Now, Church said, our food is sold before it is even harvested.
With increased demand for food comes increased demand for farmers. Church said, “We need more farmers, we need more growers.”
Twice a month they meet, alternating between Ashe and Watauga County, to discuss problems and figure out solutions.
Though NROG farmers farm individually, they support and learn from each other. At these meetings, Church said, “There’s always somebody with the answers.”
NROG is a close-knit group. At their February 18th meeting, laughter weaved its way into business talk about production lists, websites, and grant money.

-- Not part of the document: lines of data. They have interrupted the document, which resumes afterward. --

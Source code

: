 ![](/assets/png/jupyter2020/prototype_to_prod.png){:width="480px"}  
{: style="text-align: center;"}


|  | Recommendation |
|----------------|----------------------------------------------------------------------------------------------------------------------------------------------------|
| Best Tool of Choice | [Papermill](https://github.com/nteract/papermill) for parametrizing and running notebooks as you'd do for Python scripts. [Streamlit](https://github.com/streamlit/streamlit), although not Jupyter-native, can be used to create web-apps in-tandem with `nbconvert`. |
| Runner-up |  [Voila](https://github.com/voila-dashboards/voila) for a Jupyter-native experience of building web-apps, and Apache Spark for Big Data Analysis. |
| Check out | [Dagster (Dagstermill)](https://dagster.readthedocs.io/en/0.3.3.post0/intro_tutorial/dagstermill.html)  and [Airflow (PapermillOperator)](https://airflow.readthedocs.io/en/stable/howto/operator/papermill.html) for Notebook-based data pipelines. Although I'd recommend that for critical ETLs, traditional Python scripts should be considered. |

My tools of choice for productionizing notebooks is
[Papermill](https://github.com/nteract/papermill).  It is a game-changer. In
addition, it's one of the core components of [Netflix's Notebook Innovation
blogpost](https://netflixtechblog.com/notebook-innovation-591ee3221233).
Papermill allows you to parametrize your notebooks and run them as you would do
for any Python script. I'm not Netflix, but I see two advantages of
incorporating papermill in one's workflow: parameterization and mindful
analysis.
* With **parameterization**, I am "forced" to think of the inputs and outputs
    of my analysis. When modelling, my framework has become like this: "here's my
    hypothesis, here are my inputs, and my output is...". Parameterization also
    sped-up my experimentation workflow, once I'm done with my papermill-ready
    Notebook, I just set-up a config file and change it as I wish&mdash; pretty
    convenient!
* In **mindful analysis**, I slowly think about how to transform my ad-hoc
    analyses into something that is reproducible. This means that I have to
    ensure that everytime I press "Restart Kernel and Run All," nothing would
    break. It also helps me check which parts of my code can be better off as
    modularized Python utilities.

NROG will purchase a refrigerated truck – their primary need – with a Tobacco Trust Fund grant, written by Hollis Wild of New River Community Partners (NRCP). NRCP and NROG work together to create a sustainable, local food system, NROG president, Deborah Aldridge, said.
NROG is looking for a truck with these specifications: a refrigerated, diesel truck weighing 12,000 lbs. empty, 16’ – 18’ long, with independent hook-ups and an electric lift.
This truck will pick up fresh, organic produce at NROG member farms and deliver it to farmer’s markets, grocery stores, and restaurants, such as The Gamekeeper in Boone. 50% of The Gamekeeper’s produce is organic and locally grown.
Angie Pate, NROG marketer, said Ken Gordon of the Gamekeeper is “the chef, who by far, buys the most from us and is the most committed to supporting local agriculture.”
Gordon responded, “I’m happy to help keep local farming alive. With the cost of land going through the roof, I’m happy to help keep it in the hands of those who are actually using it.”
It’s true; local, small farming is not dead. These are other businesses buying from the co-op: Westglow, Earthfare, Bistro Roca, Melanie’s Food Fantasy, and Storie Street Grille.
NROG began with one farmer eight years ago, Church said. This is its first year as an official co-op. Church said, “We’ve come a long way. But we have a long way to go.”